In some systems there may be more than one LAB per garbage collection thread. For example, Steensgaard had one for a thread-specific heap and another for a shared heap.
As the number of processing cores increases the overhead of LAB-based memory allocation also increases. One of the problems is that each LAB reserves a relatively large amount of memory. For example, if a LAB is 64 kilobytes, with 64 processors the system would use four megabytes for LABs. On the average half of that space would be left unused at the end of garbage collection, with the unused space scattered around the target memory region(s). Already today, off-the-shelf shared memory systems with 864 processors are available. If all processors participate in garbage collection on such systems, over 55 megabytes of memory will be needed with 64 kB LABs. There is currently significant research activity relating to computers with very many relatively simple processing cores, as such systems promise to provide much improved MIPS/Watt figures compared to more traditional computers.
Each processing core may also need to allocate objects from several memory regions. For example, in some embodiments a processing core might copy objects to more than one generation. In other embodiments additional criteria might be used to further segregate objects, such as reachability from global variables vs. local variables, distance from certain objects serving as cluster centers in a persistent object system, etc.
If there are 100 clusters (or generations, or other “groups”), on a 864 processor system with 64 kB LABs as much as 5.5 gigabytes of space could be needed for the LABs. While a practical system would probably not use 864 processors to perform garbage collection in parallel, and LABs would probably not be constantly kept for all clusters by all processors, the general technological trend is to have more and more cores and memory buses in high-end server computers, and the overhead of LAB-based allocation can become substantial in increasingly many systems.
LAB-based allocation can also be troublesome in very small systems for mobile devices. Such devices may use multiple processing cores to reduce power consumption (two cores at half speed consume much less power than one faster core), but may not have much memory to waste. It is expected that garbage collection based languages and applications will be widely used even on mobile devices in the future.
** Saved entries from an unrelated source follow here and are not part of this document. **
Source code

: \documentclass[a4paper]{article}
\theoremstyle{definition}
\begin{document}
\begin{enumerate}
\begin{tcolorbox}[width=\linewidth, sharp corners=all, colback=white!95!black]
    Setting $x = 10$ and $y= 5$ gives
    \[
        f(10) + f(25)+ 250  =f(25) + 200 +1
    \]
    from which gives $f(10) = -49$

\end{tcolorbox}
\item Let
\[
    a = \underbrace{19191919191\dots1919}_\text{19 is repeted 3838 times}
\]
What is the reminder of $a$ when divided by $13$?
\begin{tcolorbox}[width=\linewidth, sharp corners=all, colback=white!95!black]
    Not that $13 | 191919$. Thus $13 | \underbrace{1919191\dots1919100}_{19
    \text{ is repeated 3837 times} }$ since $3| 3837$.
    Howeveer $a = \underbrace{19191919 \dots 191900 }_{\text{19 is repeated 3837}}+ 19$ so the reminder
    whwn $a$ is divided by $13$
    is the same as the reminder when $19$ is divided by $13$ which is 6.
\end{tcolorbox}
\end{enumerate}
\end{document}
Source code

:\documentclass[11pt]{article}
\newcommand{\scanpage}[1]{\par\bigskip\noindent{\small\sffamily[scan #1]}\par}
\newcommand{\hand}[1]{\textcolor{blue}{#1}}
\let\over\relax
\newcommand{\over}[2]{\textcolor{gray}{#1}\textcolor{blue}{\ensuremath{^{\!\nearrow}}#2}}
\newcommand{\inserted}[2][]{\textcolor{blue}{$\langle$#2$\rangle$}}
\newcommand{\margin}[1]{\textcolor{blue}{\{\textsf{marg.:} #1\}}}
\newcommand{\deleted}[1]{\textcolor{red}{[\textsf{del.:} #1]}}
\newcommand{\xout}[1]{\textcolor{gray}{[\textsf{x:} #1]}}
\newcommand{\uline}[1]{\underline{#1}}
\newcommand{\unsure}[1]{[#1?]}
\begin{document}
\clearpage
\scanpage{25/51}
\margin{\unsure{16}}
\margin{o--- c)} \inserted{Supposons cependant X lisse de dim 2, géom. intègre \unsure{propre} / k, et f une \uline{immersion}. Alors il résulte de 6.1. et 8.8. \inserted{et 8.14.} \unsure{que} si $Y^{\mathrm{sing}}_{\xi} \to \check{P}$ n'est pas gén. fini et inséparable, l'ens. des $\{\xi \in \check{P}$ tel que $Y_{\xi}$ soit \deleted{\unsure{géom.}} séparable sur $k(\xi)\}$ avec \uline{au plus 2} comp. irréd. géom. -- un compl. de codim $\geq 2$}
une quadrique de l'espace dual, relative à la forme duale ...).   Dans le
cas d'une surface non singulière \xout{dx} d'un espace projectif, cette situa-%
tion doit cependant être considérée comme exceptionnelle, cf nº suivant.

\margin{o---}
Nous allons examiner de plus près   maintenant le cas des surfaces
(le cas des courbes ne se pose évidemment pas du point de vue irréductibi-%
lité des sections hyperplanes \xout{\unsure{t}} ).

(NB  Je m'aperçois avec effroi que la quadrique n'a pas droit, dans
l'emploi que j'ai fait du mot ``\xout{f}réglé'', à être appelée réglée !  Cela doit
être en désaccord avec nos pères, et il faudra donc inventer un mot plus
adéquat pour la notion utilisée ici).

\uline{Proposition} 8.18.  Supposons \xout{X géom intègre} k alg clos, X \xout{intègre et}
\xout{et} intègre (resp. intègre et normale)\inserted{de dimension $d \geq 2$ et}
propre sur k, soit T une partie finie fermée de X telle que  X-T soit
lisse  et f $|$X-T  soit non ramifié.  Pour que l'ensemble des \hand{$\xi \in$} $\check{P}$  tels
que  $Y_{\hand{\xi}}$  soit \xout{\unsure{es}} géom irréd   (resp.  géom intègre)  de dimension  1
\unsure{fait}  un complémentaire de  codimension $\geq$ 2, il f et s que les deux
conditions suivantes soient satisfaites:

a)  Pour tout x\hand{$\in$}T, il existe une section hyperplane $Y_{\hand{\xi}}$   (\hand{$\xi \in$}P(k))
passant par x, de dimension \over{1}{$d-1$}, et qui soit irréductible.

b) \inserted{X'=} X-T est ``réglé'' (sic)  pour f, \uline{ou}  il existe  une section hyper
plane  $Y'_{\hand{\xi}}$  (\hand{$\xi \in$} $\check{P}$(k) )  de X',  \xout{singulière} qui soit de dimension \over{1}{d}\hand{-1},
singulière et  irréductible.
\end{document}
BRIEF SUMMARY OF THE INVENTION

The objective of the present invention is to permit efficient allocation of many small objects by many threads executing in parallel without using LABs and without incurring the overhead of allocating each object separately from a global pool. This is achieved by grouping many objects together, allocating space for them using substantially a single atomic operation (usually in response to the group having grown too big), and then copying the objects into the allocated space.
The solution is primarily targeted for use in garbage collectors. However, there are also other applications that perform similar operations. Persistent and distributed object systems and databases, for example, need to cluster related objects for fast loading (such systems may also slightly modify objects during copying, such as replacing in-memory pointers by persistent object identifiers, as known in the art). Serialization systems (as well as some persistent or distributed object systems) may encode the objects into a (usually more compact) transfer encoding during copying, for example for transmission to a different node in a distributed system or for storage in a database. Any known serialized data format may serve as the transfer encoding.
The size of the group can be adjusted dynamically. In some embodiments the space requirements (size) of the group are computed incrementally as objects are added to the group, and when the group has grown large enough, space is allocated for all objects in the group in a single operation and actual copying is performed. Offsets of the objects within the allocated space may be computed before or after allocation. Several objects can be copied in parallel.
The solution is particularly well suited for garbage collectors that identify objects with more than one reference in the object graph prior to copying. Such objects are roots of (possibly degenerate) maximal trees of objects. In such embodiments it suffices to keep track of the objects with multiple references and to have such objects stand for all objects in the respective tree. The size (memory space) required for the entire tree is then used as the size of such an object in the group. It is thus not always necessary to list all objects in the group in bookkeeping.
The method is also useful in other garbage collectors. Adding objects into a fixed-size array can be done very quickly, and postponing copying until enough objects have been traversed to make a reasonably sized group reduces cache and memory bus contention during traversing allowing it to run faster. When doing the actual copying, the objects read during traversing for the group are usually still in cache, and only need to be written sequentially into memory. Since sequential writes are much faster than random writes, the method may also yield useful speedups in uniprocessor systems and in multiprocessor systems using almost any copying (or compacting) garbage collection approach.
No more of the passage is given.